We can also make the same changes to the code that supplies the change, where each worker is responsible for those people whose number equals worker.index() modulo worker.peers().

    let mut person = worker.index();
    while person < size {
        input.remove((person/2, person));
        input.insert((person/3, person));
        input.advance_to(person);
        person += worker.peers();
    }

I'm on a laptop with two cores. Let's load the data again, without modifying it, but let's use two worker threads (with the -w2 argument)

        Echidnatron% time cargo run --release -- 10000000 -w2
            Finished release [optimized] target(s) in 0.24s
             Running `target/release/my_project 10000000 -w2`
        cargo run --release -- 10000000 -w2  3.34s user 1.27s system 191% cpu 2.402 total
        Echidnatron%

Now let's try loading and doing ten million modifications, but with two worker threads.
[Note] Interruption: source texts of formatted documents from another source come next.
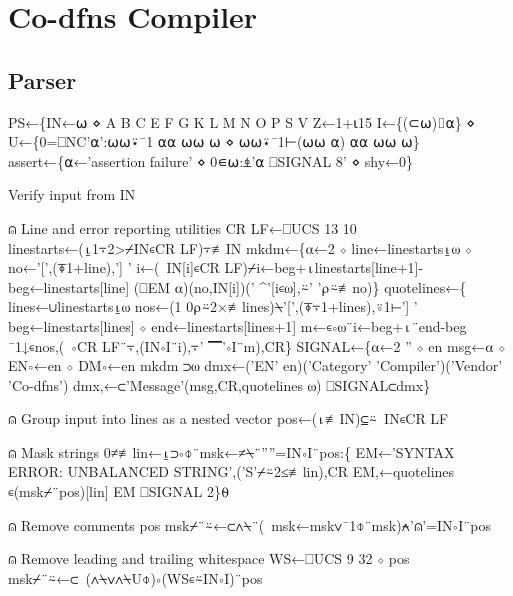 \documentclass{article}%
\begin{document}
\section{Co-dfns Compiler}

\subsection{Parser}

\nwenddocs{}\endmoddef\nwstartdeflinemarkup{}\nwenddeflinemarkup
 PS←\{IN←⍵ ⋄ A B C E F G K L M N O P S V Z←1+⍳15
         I←\{(⊂⍵)⌷⍺\} ⋄ U←\{0=⎕NC'⍺':⍵⍵⍣¯1 ⍺⍺ ⍵⍵ ⍵ ⋄ ⍵⍵⍣¯1⊢(⍵⍵ ⍺) ⍺⍺ ⍵⍵ ⍵\}
         assert←\{⍺←'assertion failure' ⋄ 0∊⍵:⍎'⍺ ⎕SIGNAL 8' ⋄ shy←0\}

         \LA{}Verify input from \code{}IN\edoc{}~{\nwtagstyle{}}\RA{}

⍝ Line and error reporting utilities
         CR LF←⎕UCS 13 10
         linestarts←(⍸1⍪2>⌿IN∊CR LF)⍪≢IN
         mkdm←\{⍺←2 ⋄ line←linestarts⍸⍵ ⋄ no←'[',(⍕1+line),'] '
                 i←(~IN[i]∊CR LF)⌿i←beg+⍳linestarts[line+1]-beg←linestarts[line]
                 (⎕EM ⍺)(no,IN[i])(' ^'[i∊⍵],⍨' '⍴⍨≢no)\}
         quotelines←\{
                 lines←∪linestarts⍸⍵
                 nos←(1 0⍴⍨2×≢lines)⍀'[',(⍕⍪1+lines),⍤1⊢'] '
                 beg←linestarts[lines] ⋄ end←linestarts[lines+1]
                 m←∊∘⍵¨i←beg+⍳¨end-beg
                 ¯1↓∊nos,(~∘CR LF¨⍪,(IN∘I¨i),⍪' ▔'∘I¨m),CR\}
         SIGNAL←\{⍺←2 '' ⋄ en msg←⍺ ⋄ EN∘←en ⋄ DM∘←en mkdm ⊃⍵
                 dmx←('EN' en)('Category' 'Compiler')('Vendor' 'Co-dfns')
                 dmx,←⊂'Message'(msg,CR,quotelines ⍵)
                 ⎕SIGNAL⊂dmx\}

⍝ Group input into lines as a nested vector
         pos←(⍳≢IN)⊆⍨~IN∊CR LF

⍝ Mask strings
         0≠≢lin←⍸⊃∘⌽¨msk←≠⍀¨''''=IN∘I¨pos:\{
                 EM←'SYNTAX ERROR: UNBALANCED STRING',('S'⌿⍨2≤≢lin),CR
                 EM,←quotelines ∊(msk⌿¨pos)[lin]
                 EM ⎕SIGNAL 2\}⍬

⍝ Remove comments
         pos msk⌿¨⍨←⊂∧⍀¨(~msk←msk∨¯1⌽¨msk)⍲'⍝'=IN∘I¨pos

⍝ Remove leading and trailing whitespace
         WS←⎕UCS 9 32 ⋄ pos msk⌿¨⍨←⊂~(∧⍀∨∧⍀U⌽)∘(WS∊⍨IN∘I)¨pos
\end{document}
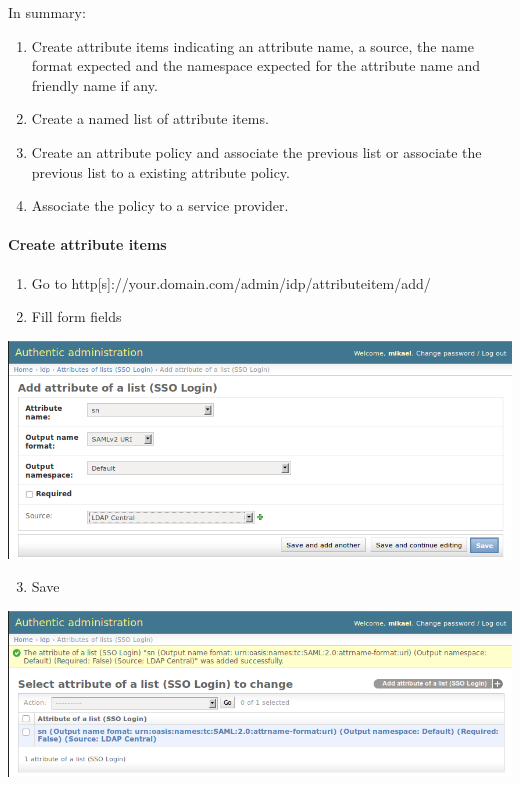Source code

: \documentclass[letterpaper,10pt,english]{sphinxmanual}
\begin{document}
In summary:
\begin{enumerate}
\item {} 
Create attribute items indicating an attribute name, a source, the name format expected and the namespace expected for the attribute name and friendly name if any.

\item {} 
Create a named list of attribute items.

\item {} 
Create an attribute policy and associate the previous list or associate the previous list to a existing attribute policy.

\item {} 
Associate the policy to a service provider.

\end{enumerate}


\paragraph{Create attribute items}
\label{attribute_management:create-attribute-items}\begin{enumerate}
\item {} 
Go to http{[}s{]}://your.domain.com/admin/idp/attributeitem/add/

\item {} 
Fill form fields

\end{enumerate}

\includegraphics{attribute_item.png}
\begin{enumerate}
\setcounter{enumi}{2}
\item {} 
Save

\end{enumerate}

\includegraphics{attribute_item_saved.png}
\end{document}

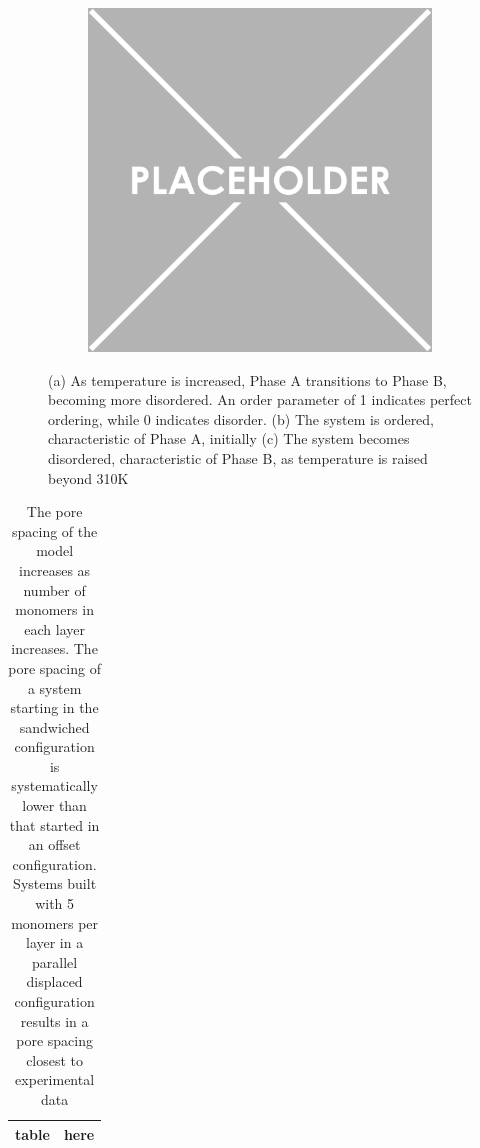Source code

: \documentclass{article}
\begin{document}
\begin{figure}
\begin{subfigure}
		\caption{}\label{fig:order}
	\end{subfigure}
	\begin{subfigure}
		\centering
		\includegraphics[width=\linewidth]{placeholder.png}
		\caption{}\label{fig:disorder}
	\end{subfigure}
	\caption{(a) As temperature is increased, Phase A transitions to Phase B, becoming more disordered. An order parameter of 1 indicates perfect ordering, while 0 indicates disorder. (b) The system is ordered, characteristic of Phase A, initially (c) The system becomes disordered, characteristic of Phase B, as temperature is raised beyond 310K}\label{fig:transition}
	\end{figure}	

	\begin{table}
	\centering
	\begin{tabular}{|c|c|}
	\hline
	table & here \\
	\hline
	\end{tabular}
	\caption{The pore spacing of the model increases as number of monomers in each layer increases. The pore spacing of a system starting in the sandwiched configuration is systematically lower than that started in an offset configuration. Systems built with 5 monomers per layer in a parallel displaced configuration results in a pore spacing closest to experimental data}\label{table:p2p} 
	\end{table}
	
\end{document}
        Echidnatron% time cargo run --release -- 10000000 -w2
            Finished release [optimized] target(s) in 0.24s
             Running `target/release/my_project 10000000 -w2`
        cargo run --release -- 10000000 -w2  13.06s user 3.14s system 196% cpu 8.261 total
        Echidnatron%

Each of these improve on the single-threaded execution (they do more total work, because). Perhaps amazingly, they even improve the case where we need to do ten million sequential modifications. We get exactly the same answer, too.